ABSTRACT

This chapter analyzes the evolution of Japanese foreign policy with regard to its security relations with the United States. It begins with a discussion of the consensus-building process in the Sato cabinet. The Ministry of Foreign Affairs (MOFA) examined possible terms of the U.S. bases in Okinawa after reversion. Prime Minister Eisaku Sato held briefing meetings with Foreign Minister Kiichi Aichi and senior diplomats from the Foreign Ministry. Japanese consultations with U.S. counterparts included those between Ambassador U. Alexis Johnson, Prime Minister Sato, and Foreign Minister Aichi from December 1968 to January 1969. Second, this chapter explores the evolutionary process behind Sato’s decision to pursue the non-nuclear homeland-level reversion of Okinawa (the withdrawal of nuclear weapons from Okinawa and the application of the U.S.–Japan Security Treaty to Okinawa). Sato continued to carefully monitor the development of momentum of the Japanese domestic sentiments toward reversion, while MOFA officials conducted a series of policy studies regarding possible exceptions for the free use of U.S. bases in the post-reversion Okinawa. Sato also obtained policy recommendations from his private advisory group, the Okinawa Base Study Group.
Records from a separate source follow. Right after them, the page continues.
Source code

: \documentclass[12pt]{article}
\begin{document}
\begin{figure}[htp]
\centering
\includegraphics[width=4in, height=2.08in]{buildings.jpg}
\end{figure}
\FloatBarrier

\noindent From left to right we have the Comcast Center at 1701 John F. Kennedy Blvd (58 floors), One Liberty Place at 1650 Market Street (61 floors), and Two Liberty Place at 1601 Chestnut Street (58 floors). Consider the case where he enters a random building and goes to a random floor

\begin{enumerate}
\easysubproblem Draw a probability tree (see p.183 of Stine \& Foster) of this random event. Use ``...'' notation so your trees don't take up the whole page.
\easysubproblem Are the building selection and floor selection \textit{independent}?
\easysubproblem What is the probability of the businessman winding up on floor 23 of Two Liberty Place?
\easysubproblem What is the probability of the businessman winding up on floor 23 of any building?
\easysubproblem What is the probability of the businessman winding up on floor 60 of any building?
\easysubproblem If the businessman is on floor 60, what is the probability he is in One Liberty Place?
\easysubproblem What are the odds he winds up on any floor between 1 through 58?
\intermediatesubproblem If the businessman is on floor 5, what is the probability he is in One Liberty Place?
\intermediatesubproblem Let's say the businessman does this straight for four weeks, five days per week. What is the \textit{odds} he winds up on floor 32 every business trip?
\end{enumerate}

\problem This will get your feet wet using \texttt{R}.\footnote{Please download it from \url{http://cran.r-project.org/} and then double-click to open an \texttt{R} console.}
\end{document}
Finally, the chapter considers the effect of U.S.– Japan preliminary talks, including former Prime Minister Nobusuke Kishi’s contacts with President Nixon in early April 1969, and the preparatory trip by Fumihiko Togo, the Director-General of the American Affairs Bureau, to Washington, DC in late April 1969. From late 1968 to early 1969, the Japanese government sought to develop a schedule and define the terms of official negotiations toward the reversion of Okinawa. The conventional interpretation of the timing of Sato’s decision to pursue a non-nuclear reversion of Okinawa at the homeland level (kakunuki hondonami) points to his statement at the Upper House Diet on March 10, 1969.1 In particular, Sato declared that his cabinet would pursue the withdrawal of all nuclear weapons from Okinawa at the time of reversion and the automatic application of the U.S.–Japan Security Treaty to Okinawa without any amendments. Declassified Japanese and U.S. documents reveal, however, that after the November 1968 U.S. presidential election, the Japanese government was testing the possibility of non-nuclear homeland-level reversion in both private and public statements.